**Required work:** Your answer must be an exact copy of the records below, with every picture left out.

[Saved entries]

"""

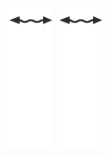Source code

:\documentclass[14pt]{extarticle}
\begin{document}
\begin{figure}[h!]
   	\includegraphics[width=1.2cm]{itrenzas/flechac.png}
   	\includegraphics[width=1.2cm]{itrenzas/flechac.png}

\end{figure}
\end{document}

"""

**Output below:**
Source code

:\documentclass[14pt]{extarticle}
\begin{document}
\begin{figure}[h!]
   	\includegraphics[width=1.2cm]{itrenzas/flechac.png}
   	\includegraphics[width=1.2cm]{itrenzas/flechac.png}

\end{figure}
\end{document}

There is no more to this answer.